Eccentricity in the number of representations for sets too large to be Sidon sets

Question

Let $A=\{a_1<a_2<a_3<\dots< a_k\}\subset\{1,2,\dots,N\}$ be a set of integers. Let $r_A(n)=\#\{(a_i,a_j):a_i+a_j=n\}$ be the number of representations of $n$ as a sum of two elements from $A$. In typical parlance, $A$ is a Sidon set (or $B_2$ set) if $r_A(n)\le 2$ for all $n$. It is known that the maximum size of a Sidon set that is a subset of $\{1,2,\dots,N\}$ is $\sqrt{N}(1+o(1))$.
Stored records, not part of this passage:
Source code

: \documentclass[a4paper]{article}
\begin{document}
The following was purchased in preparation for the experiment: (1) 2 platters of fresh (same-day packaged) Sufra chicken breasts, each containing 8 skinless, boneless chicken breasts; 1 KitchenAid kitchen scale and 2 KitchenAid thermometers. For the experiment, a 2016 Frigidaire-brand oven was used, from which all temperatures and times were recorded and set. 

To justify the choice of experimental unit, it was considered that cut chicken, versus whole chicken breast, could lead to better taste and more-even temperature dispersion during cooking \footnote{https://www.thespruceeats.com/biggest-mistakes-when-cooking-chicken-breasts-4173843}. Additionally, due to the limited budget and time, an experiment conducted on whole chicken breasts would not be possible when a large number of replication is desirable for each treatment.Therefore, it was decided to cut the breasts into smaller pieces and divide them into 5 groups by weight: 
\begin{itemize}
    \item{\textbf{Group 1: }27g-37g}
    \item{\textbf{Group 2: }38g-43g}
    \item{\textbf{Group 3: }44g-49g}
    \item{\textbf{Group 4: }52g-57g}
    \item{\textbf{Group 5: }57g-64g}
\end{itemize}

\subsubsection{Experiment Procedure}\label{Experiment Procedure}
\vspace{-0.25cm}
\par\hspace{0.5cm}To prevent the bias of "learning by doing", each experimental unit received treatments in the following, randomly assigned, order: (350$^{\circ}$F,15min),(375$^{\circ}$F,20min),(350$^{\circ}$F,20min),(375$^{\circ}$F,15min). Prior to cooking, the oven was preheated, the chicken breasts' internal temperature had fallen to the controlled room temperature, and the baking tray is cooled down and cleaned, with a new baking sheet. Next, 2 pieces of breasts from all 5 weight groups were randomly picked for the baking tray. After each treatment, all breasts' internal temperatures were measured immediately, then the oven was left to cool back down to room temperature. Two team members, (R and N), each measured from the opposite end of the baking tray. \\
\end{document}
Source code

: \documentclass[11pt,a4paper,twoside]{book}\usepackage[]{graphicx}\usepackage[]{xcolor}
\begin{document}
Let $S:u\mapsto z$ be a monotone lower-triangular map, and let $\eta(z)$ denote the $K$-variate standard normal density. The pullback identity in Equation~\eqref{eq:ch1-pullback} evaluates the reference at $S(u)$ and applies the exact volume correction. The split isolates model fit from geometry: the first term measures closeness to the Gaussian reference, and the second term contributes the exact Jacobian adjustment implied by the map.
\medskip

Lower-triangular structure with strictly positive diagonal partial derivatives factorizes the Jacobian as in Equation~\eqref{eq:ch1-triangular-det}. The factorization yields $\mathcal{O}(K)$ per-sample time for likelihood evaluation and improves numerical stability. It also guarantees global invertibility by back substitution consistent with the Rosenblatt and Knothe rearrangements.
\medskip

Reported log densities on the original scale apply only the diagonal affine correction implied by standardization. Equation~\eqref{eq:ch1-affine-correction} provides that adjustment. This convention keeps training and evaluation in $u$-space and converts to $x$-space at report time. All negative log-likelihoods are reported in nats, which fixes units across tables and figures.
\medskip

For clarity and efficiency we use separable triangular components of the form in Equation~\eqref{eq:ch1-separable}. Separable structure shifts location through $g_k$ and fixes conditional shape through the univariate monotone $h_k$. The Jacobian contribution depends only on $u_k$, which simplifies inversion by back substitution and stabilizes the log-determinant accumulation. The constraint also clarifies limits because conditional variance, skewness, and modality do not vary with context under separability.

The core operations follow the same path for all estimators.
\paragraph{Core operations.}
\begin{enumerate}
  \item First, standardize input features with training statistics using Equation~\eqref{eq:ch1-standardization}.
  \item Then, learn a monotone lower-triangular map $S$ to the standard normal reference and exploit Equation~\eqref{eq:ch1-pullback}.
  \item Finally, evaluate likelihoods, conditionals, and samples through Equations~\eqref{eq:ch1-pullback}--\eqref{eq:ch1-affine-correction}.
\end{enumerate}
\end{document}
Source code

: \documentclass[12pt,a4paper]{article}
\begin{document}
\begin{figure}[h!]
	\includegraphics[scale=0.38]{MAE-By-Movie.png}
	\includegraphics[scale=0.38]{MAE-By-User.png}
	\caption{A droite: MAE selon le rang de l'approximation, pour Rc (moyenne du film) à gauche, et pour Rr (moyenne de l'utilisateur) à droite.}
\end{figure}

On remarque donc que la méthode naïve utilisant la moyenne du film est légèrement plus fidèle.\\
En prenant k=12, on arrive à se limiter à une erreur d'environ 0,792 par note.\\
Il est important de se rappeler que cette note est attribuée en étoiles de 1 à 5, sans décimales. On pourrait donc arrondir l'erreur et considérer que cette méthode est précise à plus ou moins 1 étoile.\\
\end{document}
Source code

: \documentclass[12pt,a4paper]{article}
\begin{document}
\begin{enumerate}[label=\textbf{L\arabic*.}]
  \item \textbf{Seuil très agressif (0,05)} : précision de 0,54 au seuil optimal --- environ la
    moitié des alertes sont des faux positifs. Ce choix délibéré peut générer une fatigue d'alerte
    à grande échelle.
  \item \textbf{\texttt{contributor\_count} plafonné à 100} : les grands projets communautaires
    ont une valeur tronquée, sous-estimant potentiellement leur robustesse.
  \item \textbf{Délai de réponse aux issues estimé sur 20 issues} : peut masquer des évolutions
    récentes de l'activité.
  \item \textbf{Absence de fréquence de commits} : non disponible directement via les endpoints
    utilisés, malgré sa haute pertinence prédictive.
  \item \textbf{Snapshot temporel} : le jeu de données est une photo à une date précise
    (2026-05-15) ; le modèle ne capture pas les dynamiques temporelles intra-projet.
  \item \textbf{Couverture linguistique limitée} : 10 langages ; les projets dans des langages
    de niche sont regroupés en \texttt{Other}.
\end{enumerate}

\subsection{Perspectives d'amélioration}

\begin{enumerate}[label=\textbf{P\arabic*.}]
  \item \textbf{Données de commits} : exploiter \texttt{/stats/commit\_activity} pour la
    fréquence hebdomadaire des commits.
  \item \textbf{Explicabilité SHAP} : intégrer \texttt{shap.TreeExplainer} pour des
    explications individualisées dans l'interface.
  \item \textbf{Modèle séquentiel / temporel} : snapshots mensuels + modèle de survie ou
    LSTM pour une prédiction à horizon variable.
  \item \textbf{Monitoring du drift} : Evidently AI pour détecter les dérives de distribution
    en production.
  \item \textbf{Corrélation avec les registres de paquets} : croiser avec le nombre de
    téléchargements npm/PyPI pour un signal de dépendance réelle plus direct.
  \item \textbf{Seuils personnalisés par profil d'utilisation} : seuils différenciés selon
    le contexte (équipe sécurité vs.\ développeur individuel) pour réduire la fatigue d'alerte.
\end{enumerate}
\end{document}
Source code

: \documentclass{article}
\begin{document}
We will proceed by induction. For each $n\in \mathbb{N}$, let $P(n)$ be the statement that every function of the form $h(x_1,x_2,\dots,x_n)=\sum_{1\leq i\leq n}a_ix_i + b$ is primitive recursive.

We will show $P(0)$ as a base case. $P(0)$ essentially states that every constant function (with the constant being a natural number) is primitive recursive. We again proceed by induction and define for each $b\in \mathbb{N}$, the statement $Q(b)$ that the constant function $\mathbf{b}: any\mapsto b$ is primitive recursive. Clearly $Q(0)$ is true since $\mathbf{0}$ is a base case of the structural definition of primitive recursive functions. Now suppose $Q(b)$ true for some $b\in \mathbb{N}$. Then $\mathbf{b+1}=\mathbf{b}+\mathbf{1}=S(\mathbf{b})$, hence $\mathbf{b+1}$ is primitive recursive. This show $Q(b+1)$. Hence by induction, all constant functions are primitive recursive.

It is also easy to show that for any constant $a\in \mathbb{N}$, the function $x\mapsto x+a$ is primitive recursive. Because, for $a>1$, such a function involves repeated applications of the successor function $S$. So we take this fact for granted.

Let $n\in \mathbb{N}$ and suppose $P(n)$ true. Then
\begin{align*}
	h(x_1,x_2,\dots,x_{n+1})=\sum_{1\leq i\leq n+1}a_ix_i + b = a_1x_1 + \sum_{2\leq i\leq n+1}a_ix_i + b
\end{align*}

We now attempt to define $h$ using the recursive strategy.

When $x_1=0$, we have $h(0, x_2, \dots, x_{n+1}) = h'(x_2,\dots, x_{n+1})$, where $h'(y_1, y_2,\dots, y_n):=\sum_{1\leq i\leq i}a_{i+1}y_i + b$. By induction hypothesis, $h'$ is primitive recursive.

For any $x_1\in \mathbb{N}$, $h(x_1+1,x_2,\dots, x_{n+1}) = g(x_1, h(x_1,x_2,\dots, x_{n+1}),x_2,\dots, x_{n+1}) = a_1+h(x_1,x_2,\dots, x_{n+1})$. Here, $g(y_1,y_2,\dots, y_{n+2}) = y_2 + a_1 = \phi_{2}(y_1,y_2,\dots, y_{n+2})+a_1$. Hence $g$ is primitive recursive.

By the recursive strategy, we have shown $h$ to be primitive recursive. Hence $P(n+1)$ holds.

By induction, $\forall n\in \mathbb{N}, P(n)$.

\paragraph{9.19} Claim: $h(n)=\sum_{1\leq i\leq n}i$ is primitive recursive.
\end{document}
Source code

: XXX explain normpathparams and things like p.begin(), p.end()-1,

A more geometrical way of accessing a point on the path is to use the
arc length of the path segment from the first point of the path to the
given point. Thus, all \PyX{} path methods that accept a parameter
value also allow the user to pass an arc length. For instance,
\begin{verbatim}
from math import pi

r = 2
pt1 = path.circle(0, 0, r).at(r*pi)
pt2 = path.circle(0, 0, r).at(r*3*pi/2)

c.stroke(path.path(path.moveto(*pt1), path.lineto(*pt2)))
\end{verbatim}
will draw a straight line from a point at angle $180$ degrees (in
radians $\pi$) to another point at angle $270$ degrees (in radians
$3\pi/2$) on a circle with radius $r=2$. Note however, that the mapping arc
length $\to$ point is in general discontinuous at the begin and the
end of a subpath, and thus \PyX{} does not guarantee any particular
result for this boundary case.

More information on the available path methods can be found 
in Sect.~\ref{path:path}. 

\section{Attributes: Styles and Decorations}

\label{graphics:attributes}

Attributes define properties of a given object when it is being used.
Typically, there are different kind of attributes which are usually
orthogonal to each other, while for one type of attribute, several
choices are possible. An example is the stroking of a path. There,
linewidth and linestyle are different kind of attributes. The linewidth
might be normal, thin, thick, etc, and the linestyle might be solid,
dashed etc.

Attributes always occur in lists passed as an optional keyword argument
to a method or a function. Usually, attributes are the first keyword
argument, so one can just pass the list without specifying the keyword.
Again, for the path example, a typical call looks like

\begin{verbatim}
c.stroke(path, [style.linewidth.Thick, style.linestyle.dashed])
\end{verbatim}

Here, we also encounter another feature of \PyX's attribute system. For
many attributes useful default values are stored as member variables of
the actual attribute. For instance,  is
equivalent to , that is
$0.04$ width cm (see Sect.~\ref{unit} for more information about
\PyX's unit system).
My question, in general terms, is to ask if we can measure how often (and how much) $r_A(n)$ must exceed $2$, if $A$ contains at least $(1+\epsilon)\sqrt{N}$ elements, for some $\epsilon>0$?

More concretely, let $E(A)$ denote the "eccentricity" of $A$, given by $$E(A) = \sum_n \max\{r_A(n)-2,0\}. $$ If $|A|>(1+\epsilon)\sqrt{N}$ for some $\epsilon>0$, then must there exist some $\delta>0$ such that $E(A)>\delta N$?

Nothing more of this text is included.